Harry & Megan also deals with the “Royal Rota”. To survive in modern times, the royals must maintain a high level of popularity with the British public. About 30 years ago, royals prioritized access to a select group of publications, mostly tabloids, with the understanding that they would repay it with positive coverage. If the royals don’t live up to their deal on “performing” for the press, there are fears the tabloids will slam them with scathing headlines. Journalist Aufa Hirsch brings up the creepy point that Prince Harry was born incorporated into this agreement and it was made without his consent. While older royals were happy with the royal rota arrangement, that doesn’t mean new generations of royals necessarily are.

Episode 3 shows us how vehemently racist the coverage of Meghan Markle and Prince Harry’s engagement was. These bigoted articles fueled a wave of hate, including literal death threats, Markle’s way. Markle’s friends and family were stalked by the press, and Markle’s mother, Doria, admitted she felt “unsafe.” Some members of her family agreed to trade false stories and photo setups for cash. These arrangements caused massive turmoil in her own family, estranged Markle from her father and forced the couple to uninvite Meghan’s niece to the wedding.

But perhaps the strangest criticism of the royal media comes from a casual comment by Prince Harry in Episode 3. As Markle prepares for a press day, her friend Mandana Dayani asks aloud, “Anybody can just call themselves a royal expert?” Markle throws the Question to Prince Harry.
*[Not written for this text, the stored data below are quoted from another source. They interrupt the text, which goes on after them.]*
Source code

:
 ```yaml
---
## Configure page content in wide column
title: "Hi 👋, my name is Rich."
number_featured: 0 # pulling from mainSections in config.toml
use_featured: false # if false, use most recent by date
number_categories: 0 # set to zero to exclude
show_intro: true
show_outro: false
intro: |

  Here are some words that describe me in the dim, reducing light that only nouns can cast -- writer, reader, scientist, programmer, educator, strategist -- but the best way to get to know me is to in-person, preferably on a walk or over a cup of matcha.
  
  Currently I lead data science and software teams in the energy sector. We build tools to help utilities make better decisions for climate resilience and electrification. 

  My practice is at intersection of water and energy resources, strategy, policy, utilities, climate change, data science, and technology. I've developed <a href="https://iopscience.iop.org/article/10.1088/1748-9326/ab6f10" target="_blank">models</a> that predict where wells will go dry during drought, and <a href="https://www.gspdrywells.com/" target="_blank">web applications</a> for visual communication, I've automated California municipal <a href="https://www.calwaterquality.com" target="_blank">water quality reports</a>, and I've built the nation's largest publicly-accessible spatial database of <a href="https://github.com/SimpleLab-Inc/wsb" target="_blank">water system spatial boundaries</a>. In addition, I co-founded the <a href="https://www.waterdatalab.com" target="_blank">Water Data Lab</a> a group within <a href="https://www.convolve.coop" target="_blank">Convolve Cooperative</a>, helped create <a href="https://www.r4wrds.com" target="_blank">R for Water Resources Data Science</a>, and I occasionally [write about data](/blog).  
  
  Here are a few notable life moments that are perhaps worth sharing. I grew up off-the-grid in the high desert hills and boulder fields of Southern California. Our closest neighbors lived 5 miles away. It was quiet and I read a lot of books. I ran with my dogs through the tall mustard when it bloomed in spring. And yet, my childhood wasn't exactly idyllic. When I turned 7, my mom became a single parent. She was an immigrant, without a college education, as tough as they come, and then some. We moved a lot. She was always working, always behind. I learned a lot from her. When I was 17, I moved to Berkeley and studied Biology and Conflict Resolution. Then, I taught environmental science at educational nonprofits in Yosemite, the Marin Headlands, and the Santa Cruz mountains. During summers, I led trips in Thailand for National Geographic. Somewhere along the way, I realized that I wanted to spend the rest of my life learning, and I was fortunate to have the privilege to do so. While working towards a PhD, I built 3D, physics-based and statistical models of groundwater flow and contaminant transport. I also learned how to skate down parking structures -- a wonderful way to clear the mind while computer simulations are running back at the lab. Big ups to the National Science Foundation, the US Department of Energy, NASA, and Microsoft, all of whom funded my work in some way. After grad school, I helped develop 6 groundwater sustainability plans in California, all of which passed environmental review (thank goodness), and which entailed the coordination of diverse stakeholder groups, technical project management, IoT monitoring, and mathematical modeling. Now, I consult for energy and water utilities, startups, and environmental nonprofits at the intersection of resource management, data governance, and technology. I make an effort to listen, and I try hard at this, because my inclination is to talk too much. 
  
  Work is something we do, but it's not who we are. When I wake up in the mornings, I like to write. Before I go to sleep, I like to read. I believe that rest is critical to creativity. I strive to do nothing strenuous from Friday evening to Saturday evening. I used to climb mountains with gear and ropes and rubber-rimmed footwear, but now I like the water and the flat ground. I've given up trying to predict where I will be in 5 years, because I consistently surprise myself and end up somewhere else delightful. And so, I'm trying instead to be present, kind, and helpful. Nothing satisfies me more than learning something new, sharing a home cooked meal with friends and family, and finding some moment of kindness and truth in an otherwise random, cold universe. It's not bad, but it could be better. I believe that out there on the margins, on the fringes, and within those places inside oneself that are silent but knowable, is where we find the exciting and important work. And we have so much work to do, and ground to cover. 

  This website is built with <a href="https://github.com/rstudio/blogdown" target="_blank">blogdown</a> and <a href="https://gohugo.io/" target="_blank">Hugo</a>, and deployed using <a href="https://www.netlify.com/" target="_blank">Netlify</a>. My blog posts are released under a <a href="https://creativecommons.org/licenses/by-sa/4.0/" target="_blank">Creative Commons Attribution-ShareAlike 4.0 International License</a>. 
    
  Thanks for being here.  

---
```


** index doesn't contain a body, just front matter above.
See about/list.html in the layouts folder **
“It’s the same as Royal Correspondent,” says Prince Harry. “Royal Correspondent is a title, I suppose, given to a select group of journalists so that those newspapers can use them and their stories with ‘Royal Correspondent’ as credible fact.”
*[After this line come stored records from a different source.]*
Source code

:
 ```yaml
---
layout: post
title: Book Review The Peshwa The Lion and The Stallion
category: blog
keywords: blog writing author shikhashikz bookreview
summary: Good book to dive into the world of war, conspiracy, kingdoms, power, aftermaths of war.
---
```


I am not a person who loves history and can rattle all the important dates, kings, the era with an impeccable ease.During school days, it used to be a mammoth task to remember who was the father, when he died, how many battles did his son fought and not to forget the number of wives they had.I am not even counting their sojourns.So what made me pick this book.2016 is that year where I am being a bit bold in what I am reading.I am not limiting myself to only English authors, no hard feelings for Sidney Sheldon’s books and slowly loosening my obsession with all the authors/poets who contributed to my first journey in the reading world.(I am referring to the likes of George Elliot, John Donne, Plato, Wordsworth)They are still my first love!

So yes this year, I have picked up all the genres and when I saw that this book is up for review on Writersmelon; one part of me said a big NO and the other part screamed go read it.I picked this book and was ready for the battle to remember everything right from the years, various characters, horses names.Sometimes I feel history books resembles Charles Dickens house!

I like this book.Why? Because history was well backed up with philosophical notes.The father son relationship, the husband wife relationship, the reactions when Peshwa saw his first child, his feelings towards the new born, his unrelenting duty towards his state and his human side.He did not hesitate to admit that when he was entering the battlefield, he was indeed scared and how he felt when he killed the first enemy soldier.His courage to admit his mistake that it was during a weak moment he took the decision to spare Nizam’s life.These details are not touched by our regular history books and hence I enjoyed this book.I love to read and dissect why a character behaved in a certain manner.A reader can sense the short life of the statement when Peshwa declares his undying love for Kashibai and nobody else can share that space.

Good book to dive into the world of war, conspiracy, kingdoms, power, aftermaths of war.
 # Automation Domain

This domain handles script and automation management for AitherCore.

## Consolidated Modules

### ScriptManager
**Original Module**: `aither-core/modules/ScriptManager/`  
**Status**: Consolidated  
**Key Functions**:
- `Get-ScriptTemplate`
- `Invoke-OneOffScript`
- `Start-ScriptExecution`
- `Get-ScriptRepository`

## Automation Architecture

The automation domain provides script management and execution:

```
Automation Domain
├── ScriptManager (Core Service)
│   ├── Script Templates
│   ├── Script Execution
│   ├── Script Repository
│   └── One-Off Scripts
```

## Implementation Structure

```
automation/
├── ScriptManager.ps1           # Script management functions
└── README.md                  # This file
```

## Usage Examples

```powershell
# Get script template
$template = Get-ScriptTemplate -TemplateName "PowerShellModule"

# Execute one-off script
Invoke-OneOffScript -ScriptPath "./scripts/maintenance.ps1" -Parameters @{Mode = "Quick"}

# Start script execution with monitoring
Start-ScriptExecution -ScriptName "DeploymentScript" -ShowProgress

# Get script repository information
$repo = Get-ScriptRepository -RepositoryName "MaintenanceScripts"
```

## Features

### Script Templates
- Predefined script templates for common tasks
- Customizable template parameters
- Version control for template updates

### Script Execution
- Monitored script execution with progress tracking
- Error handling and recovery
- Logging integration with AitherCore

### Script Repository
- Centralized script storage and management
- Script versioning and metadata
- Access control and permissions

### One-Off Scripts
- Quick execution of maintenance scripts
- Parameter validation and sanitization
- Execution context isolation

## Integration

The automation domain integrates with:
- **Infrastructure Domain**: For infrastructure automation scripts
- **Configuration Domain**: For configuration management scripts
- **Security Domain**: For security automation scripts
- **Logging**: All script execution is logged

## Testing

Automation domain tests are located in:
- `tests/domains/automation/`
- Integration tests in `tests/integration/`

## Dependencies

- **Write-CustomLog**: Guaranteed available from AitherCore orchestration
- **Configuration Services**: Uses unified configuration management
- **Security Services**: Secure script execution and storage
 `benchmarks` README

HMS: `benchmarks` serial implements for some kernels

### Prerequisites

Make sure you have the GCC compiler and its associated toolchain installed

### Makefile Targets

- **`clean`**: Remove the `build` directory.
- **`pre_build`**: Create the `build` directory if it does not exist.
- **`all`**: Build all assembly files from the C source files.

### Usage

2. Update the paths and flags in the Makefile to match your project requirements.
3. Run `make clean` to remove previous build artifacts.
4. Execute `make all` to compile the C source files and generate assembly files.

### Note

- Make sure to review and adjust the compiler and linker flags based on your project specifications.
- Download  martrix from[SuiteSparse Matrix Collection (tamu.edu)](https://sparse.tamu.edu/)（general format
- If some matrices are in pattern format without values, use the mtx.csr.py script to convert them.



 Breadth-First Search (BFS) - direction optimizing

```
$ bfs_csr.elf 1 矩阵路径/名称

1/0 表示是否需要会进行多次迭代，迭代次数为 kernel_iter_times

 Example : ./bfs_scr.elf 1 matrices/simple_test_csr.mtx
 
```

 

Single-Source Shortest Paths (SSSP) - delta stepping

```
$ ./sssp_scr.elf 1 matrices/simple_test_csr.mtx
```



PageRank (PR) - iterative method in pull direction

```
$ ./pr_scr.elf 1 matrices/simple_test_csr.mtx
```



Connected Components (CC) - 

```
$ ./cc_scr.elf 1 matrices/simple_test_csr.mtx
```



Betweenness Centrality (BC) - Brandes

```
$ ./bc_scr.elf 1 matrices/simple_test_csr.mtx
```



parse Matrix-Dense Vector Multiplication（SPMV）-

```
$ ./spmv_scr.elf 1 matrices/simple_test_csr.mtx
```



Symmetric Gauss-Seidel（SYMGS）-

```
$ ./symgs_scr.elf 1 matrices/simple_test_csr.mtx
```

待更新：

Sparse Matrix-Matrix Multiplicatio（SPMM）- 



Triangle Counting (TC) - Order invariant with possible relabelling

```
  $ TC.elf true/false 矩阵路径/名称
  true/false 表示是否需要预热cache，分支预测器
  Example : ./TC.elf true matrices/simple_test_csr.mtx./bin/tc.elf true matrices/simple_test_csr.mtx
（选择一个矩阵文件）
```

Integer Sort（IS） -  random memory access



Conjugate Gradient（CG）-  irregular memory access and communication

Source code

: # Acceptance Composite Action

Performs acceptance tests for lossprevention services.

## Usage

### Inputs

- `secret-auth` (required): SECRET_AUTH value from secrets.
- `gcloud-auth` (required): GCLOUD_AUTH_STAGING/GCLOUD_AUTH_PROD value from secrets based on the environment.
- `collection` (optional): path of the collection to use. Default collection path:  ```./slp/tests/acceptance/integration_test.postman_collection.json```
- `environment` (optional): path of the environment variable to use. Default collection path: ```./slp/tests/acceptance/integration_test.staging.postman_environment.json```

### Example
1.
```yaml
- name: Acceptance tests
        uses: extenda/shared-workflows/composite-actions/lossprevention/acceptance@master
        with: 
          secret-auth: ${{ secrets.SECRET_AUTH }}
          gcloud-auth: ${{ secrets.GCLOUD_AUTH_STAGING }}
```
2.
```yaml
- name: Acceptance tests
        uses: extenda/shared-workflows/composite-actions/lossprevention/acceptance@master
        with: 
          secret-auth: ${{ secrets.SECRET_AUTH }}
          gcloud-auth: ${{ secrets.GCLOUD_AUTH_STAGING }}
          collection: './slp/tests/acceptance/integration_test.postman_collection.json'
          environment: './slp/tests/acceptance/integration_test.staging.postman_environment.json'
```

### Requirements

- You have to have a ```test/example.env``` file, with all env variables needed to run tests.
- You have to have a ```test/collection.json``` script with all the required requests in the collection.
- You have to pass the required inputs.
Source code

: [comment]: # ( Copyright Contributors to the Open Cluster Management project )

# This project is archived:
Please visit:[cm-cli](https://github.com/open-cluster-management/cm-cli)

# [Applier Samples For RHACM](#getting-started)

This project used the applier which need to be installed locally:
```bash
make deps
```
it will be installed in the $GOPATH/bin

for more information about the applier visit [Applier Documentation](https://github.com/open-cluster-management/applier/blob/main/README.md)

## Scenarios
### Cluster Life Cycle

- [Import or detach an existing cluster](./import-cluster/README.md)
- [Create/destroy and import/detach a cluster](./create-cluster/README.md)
That doesn’t sound bad, does it? Wait, there’s more.

“Just so that whatever the newspapers print gets a little extra credibility. I mean anyone can be a royal expert. The whole point is trying to give legitimacy to media articles and they get paid for it. And this kind of press pack from Royal Correspondents is basically just an extended PR firm for the royal family.”

In just a few comments, Prince Harry explains that royal pundits in the press are, at best, PR lackeys for their favorite royals. At worst, they’re just average people putting on a title to lend a veneer of legitimacy to their tabloid journalism. If I were a professional so-called “royal expert,” I could take that as a slam.

If there is a group Harry & Megan declares war, it’s not the royal family, it’s the royal rota, the so-called “royal experts,” toxic Twitter trolls, vicious paparazzi, and everyone who thrives on seedy tabloid culture. So far, the royal family has been called out for their “unconscious bias” but not vilified for it. At least not yet.

There are three more episodes of Harry & Megan due to premiere on Netflix on December 15th. Perhaps these are the ones royals should be afraid of. Then again maybe not. After all, Prince Harry boasts, “I’m my mother’s son.”